━━ DATASET ENTRIES
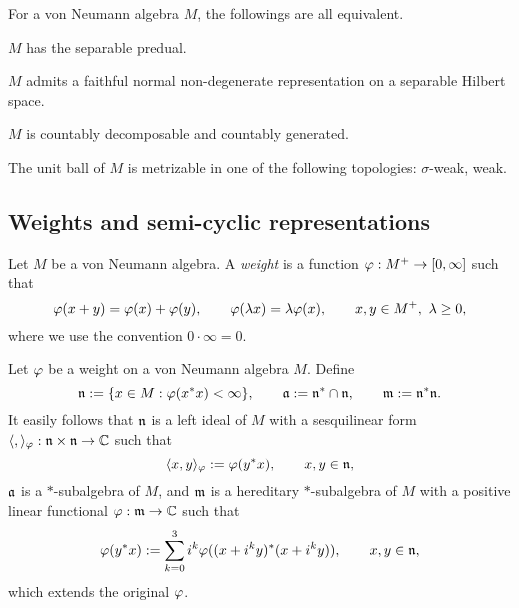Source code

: \documentclass{../../small}
\begin{document}
\begin{prop}
For a von Neumann algebra $M$, the followings are all equivalent.
\begin{parts}
\item $M$ has the separable predual.
\item $M$ admits a faithful normal non-degenerate representation on a separable Hilbert space.
\item $M$ is countably decomposable and countably generated.
\item The unit ball of $M$ is metrizable in one of the following topologies: $\sigma$-weak, weak.
\end{parts}
\end{prop}


\subsection{Weights and semi-cyclic representations}


\begin{defn}[Weights]
Let $M$ be a von Neumann algebra.
A \emph{weight} is a function $\varphi:M^+\to[0,\infty]$ such that
\[\varphi(x+y)=\varphi(x)+\varphi(y),\qquad\varphi(\lambda x)=\lambda\varphi(x),\qquad x,y\in M^+,\ \lambda\ge0,\]
where we use the convention $0\cdot\infty=0$.
\end{defn}

\begin{defn}
Let $\varphi$ be a weight on a von Neumann algebra $M$.
Define
\[\mathfrak{n}:=\{x\in M:\varphi(x^*x)<\infty\},\qquad\mathfrak{a}:=\mathfrak{n}^*\cap\mathfrak{n},\qquad\mathfrak{m}:=\mathfrak{n}^*\mathfrak{n}.\]
It easily follows that $\mathfrak{n}$ is a left ideal of $M$ with a sesquilinear form $\langle,\rangle_\varphi:\mathfrak{n}\times\mathfrak{n}\to\mathbb{C}$ such that
\[\langle x,y\rangle_\varphi:=\varphi(y^*x),\qquad x,y\in\mathfrak{n},\]
$\mathfrak{a}$ is a $*$-subalgebra of $M$, and $\mathfrak{m}$ is a hereditary $*$-subalgebra of $M$ with a positive linear functional $\varphi:\mathfrak{m}\to\mathbb{C}$ such that
\[\varphi(y^*x):=\sum_{k=0}^3i^k\varphi((x+i^ky)^*(x+i^ky)),\qquad x,y\in\mathfrak{n},\]
which extends the original $\varphi$.
\end{defn}
\end{document}
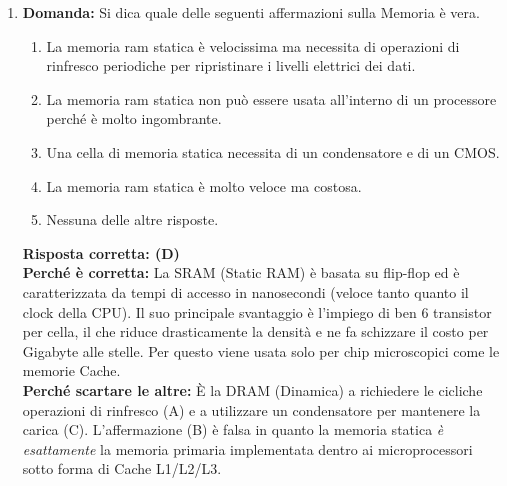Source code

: \documentclass[12pt, a4paper]{article}
\begin{document}
\begin{enumerate}

    \item \textbf{Domanda:} Si dica quale delle seguenti affermazioni sulla Memoria è vera.
    \begin{enumerate}[label=(\Alph*)]
        \item La memoria ram statica è velocissima ma necessita di operazioni di rinfresco periodiche per ripristinare i livelli elettrici dei dati.
        \item La memoria ram statica non può essere usata all'interno di un processore perché è molto ingombrante.
        \item Una cella di memoria statica necessita di un condensatore e di un CMOS.
        \item La memoria ram statica è molto veloce ma costosa.
        \item Nessuna delle altre risposte.
    \end{enumerate}
    \textbf{Risposta corretta: (D)} \\
    \textbf{Perché è corretta:} La SRAM (Static RAM) è basata su flip-flop ed è caratterizzata da tempi di accesso in nanosecondi (veloce tanto quanto il clock della CPU). Il suo principale svantaggio è l'impiego di ben 6 transistor per cella, il che riduce drasticamente la densità e ne fa schizzare il costo per Gigabyte alle stelle. Per questo viene usata solo per chip microscopici come le memorie Cache. \\
    \textbf{Perché scartare le altre:} È la DRAM (Dinamica) a richiedere le cicliche operazioni di rinfresco (A) e a utilizzare un condensatore per mantenere la carica (C). L'affermazione (B) è falsa in quanto la memoria statica \textit{è esattamente} la memoria primaria implementata dentro ai microprocessori sotto forma di Cache L1/L2/L3.


\end{enumerate}
\end{document}
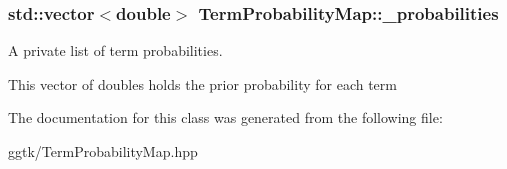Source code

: \subsubsection[{\texorpdfstring{\+\_\+probabilities}{_probabilities}}]{\setlength{\rightskip}{0pt plus 5cm}std\+::vector$<$double$>$ Term\+Probability\+Map\+::\+\_\+probabilities\hspace{0.3cm}{\ttfamily [protected]}}\hypertarget{classTermProbabilityMap_a1cbbbb63e115e69359e2d4fb65be6227}{}\label{classTermProbabilityMap_a1cbbbb63e115e69359e2d4fb65be6227}


A private list of term probabilities. 

This vector of doubles holds the prior probability for each term 

The documentation for this class was generated from the following file\+:\begin{DoxyCompactItemize}
\item 
ggtk/Term\+Probability\+Map.\+hpp\end{DoxyCompactItemize}
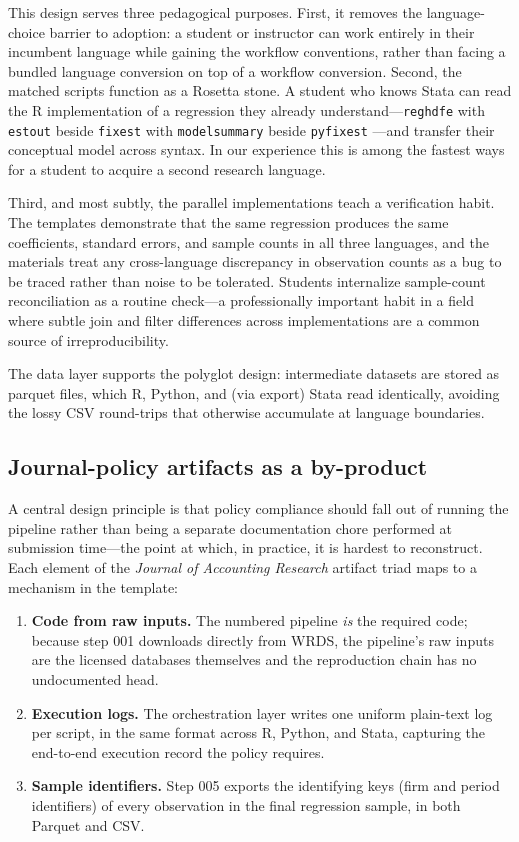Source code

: \documentclass[12pt]{article}
\begin{document}
This design serves three pedagogical purposes. First, it removes the
language-choice barrier to adoption: a student or instructor can work
entirely in their incumbent language while gaining the workflow
conventions, rather than facing a bundled language conversion on top of a
workflow conversion. Second, the matched scripts function as a Rosetta
stone. A student who knows Stata can read the R implementation of a
regression they already understand---\texttt{reghdfe} with
\texttt{estout} \citep{reghdfe, estout} beside \texttt{fixest} with
\texttt{modelsummary} \citep{fixest, modelsummary} beside
\texttt{pyfixest} \citep{pyfixest}---and transfer their conceptual model
across syntax. In our experience this is among the fastest ways for a
student to acquire a second research language.

Third, and most subtly, the parallel implementations teach a verification
habit. The templates demonstrate that the same regression produces the
same coefficients, standard errors, and sample counts in all three
languages, and the materials treat any cross-language discrepancy in
observation counts as a bug to be traced rather than noise to be
tolerated. Students internalize sample-count reconciliation as a routine
check---a professionally important habit in a field where subtle join and
filter differences across implementations are a common source of
irreproducibility.

The data layer supports the polyglot design: intermediate datasets are
stored as parquet files, which R, Python, and (via export) Stata read
identically, avoiding the lossy CSV round-trips that otherwise accumulate
at language boundaries.

\subsection{Journal-policy artifacts as a by-product}

A central design principle is that policy compliance should fall out of
running the pipeline rather than being a separate documentation chore
performed at submission time---the point at which, in practice, it is
hardest to reconstruct. Each element of the \textit{Journal of Accounting
Research} artifact triad \citep{JARpolicy} maps to a mechanism in the
template:

\begin{enumerate}[leftmargin=*]
  \item \textbf{Code from raw inputs.} The numbered pipeline \emph{is}
  the required code; because step 001 downloads directly from WRDS, the
  pipeline's raw inputs are the licensed databases themselves and the
  reproduction chain has no undocumented head.
  \item \textbf{Execution logs.} The orchestration layer writes one
  uniform plain-text log per script, in the same format across R, Python,
  and Stata, capturing the end-to-end execution record the policy
  requires.
  \item \textbf{Sample identifiers.} Step 005 exports the identifying
  keys (firm and period identifiers) of every observation in the final
  regression sample, in both Parquet and CSV.
\end{enumerate}
\end{document}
━━━━
- WHAT NEEDS TO BE DONE -
Write out the records once more, exactly as they stand, with no images.

- SOLUTION TO THE PROBLEM -
Source code

: \documentclass{../../small}
\begin{document}
\begin{prop}
For a von Neumann algebra $M$, the followings are all equivalent.
\begin{parts}
\item $M$ has the separable predual.
\item $M$ admits a faithful normal non-degenerate representation on a separable Hilbert space.
\item $M$ is countably decomposable and countably generated.
\item The unit ball of $M$ is metrizable in one of the following topologies: $\sigma$-weak, weak.
\end{parts}
\end{prop}


\subsection{Weights and semi-cyclic representations}


\begin{defn}[Weights]
Let $M$ be a von Neumann algebra.
A \emph{weight} is a function $\varphi:M^+\to[0,\infty]$ such that
\[\varphi(x+y)=\varphi(x)+\varphi(y),\qquad\varphi(\lambda x)=\lambda\varphi(x),\qquad x,y\in M^+,\ \lambda\ge0,\]
where we use the convention $0\cdot\infty=0$.
\end{defn}

\begin{defn}
Let $\varphi$ be a weight on a von Neumann algebra $M$.
Define
\[\mathfrak{n}:=\{x\in M:\varphi(x^*x)<\infty\},\qquad\mathfrak{a}:=\mathfrak{n}^*\cap\mathfrak{n},\qquad\mathfrak{m}:=\mathfrak{n}^*\mathfrak{n}.\]
It easily follows that $\mathfrak{n}$ is a left ideal of $M$ with a sesquilinear form $\langle,\rangle_\varphi:\mathfrak{n}\times\mathfrak{n}\to\mathbb{C}$ such that
\[\langle x,y\rangle_\varphi:=\varphi(y^*x),\qquad x,y\in\mathfrak{n},\]
$\mathfrak{a}$ is a $*$-subalgebra of $M$, and $\mathfrak{m}$ is a hereditary $*$-subalgebra of $M$ with a positive linear functional $\varphi:\mathfrak{m}\to\mathbb{C}$ such that
\[\varphi(y^*x):=\sum_{k=0}^3i^k\varphi((x+i^ky)^*(x+i^ky)),\qquad x,y\in\mathfrak{n},\]
which extends the original $\varphi$.
\end{defn}
\end{document}
Source code

: \documentclass[12pt, a4paper]{article}
\begin{document}
\begin{enumerate}

    \item \textbf{Domanda:} Si dica quale delle seguenti affermazioni sulla Memoria è vera.
    \begin{enumerate}[label=(\Alph*)]
        \item La memoria ram statica è velocissima ma necessita di operazioni di rinfresco periodiche per ripristinare i livelli elettrici dei dati.
        \item La memoria ram statica non può essere usata all'interno di un processore perché è molto ingombrante.
        \item Una cella di memoria statica necessita di un condensatore e di un CMOS.
        \item La memoria ram statica è molto veloce ma costosa.
        \item Nessuna delle altre risposte.
    \end{enumerate}
    \textbf{Risposta corretta: (D)} \\
    \textbf{Perché è corretta:} La SRAM (Static RAM) è basata su flip-flop ed è caratterizzata da tempi di accesso in nanosecondi (veloce tanto quanto il clock della CPU). Il suo principale svantaggio è l'impiego di ben 6 transistor per cella, il che riduce drasticamente la densità e ne fa schizzare il costo per Gigabyte alle stelle. Per questo viene usata solo per chip microscopici come le memorie Cache. \\
    \textbf{Perché scartare le altre:} È la DRAM (Dinamica) a richiedere le cicliche operazioni di rinfresco (A) e a utilizzare un condensatore per mantenere la carica (C). L'affermazione (B) è falsa in quanto la memoria statica \textit{è esattamente} la memoria primaria implementata dentro ai microprocessori sotto forma di Cache L1/L2/L3.


\end{enumerate}
\end{document}
Source code

: \subsubsection[{\texorpdfstring{\+\_\+probabilities}{_probabilities}}]{\setlength{\rightskip}{0pt plus 5cm}std\+::vector$<$double$>$ Term\+Probability\+Map\+::\+\_\+probabilities\hspace{0.3cm}{\ttfamily [protected]}}\hypertarget{classTermProbabilityMap_a1cbbbb63e115e69359e2d4fb65be6227}{}\label{classTermProbabilityMap_a1cbbbb63e115e69359e2d4fb65be6227}


A private list of term probabilities. 

This vector of doubles holds the prior probability for each term 

The documentation for this class was generated from the following file\+:\begin{DoxyCompactItemize}
\item 
ggtk/Term\+Probability\+Map.\+hpp\end{DoxyCompactItemize}
Source code

: \documentclass[12pt]{article}
\begin{document}
This design serves three pedagogical purposes. First, it removes the
language-choice barrier to adoption: a student or instructor can work
entirely in their incumbent language while gaining the workflow
conventions, rather than facing a bundled language conversion on top of a
workflow conversion. Second, the matched scripts function as a Rosetta
stone. A student who knows Stata can read the R implementation of a
regression they already understand---\texttt{reghdfe} with
\texttt{estout} \citep{reghdfe, estout} beside \texttt{fixest} with
\texttt{modelsummary} \citep{fixest, modelsummary} beside
\texttt{pyfixest} \citep{pyfixest}---and transfer their conceptual model
across syntax. In our experience this is among the fastest ways for a
student to acquire a second research language.

Third, and most subtly, the parallel implementations teach a verification
habit. The templates demonstrate that the same regression produces the
same coefficients, standard errors, and sample counts in all three
languages, and the materials treat any cross-language discrepancy in
observation counts as a bug to be traced rather than noise to be
tolerated. Students internalize sample-count reconciliation as a routine
check---a professionally important habit in a field where subtle join and
filter differences across implementations are a common source of
irreproducibility.

The data layer supports the polyglot design: intermediate datasets are
stored as parquet files, which R, Python, and (via export) Stata read
identically, avoiding the lossy CSV round-trips that otherwise accumulate
at language boundaries.

\subsection{Journal-policy artifacts as a by-product}

A central design principle is that policy compliance should fall out of
running the pipeline rather than being a separate documentation chore
performed at submission time---the point at which, in practice, it is
hardest to reconstruct. Each element of the \textit{Journal of Accounting
Research} artifact triad \citep{JARpolicy} maps to a mechanism in the
template:

\begin{enumerate}[leftmargin=*]
  \item \textbf{Code from raw inputs.} The numbered pipeline \emph{is}
  the required code; because step 001 downloads directly from WRDS, the
  pipeline's raw inputs are the licensed databases themselves and the
  reproduction chain has no undocumented head.
  \item \textbf{Execution logs.} The orchestration layer writes one
  uniform plain-text log per script, in the same format across R, Python,
  and Stata, capturing the end-to-end execution record the policy
  requires.
  \item \textbf{Sample identifiers.} Step 005 exports the identifying
  keys (firm and period identifiers) of every observation in the final
  regression sample, in both Parquet and CSV.
\end{enumerate}
\end{document}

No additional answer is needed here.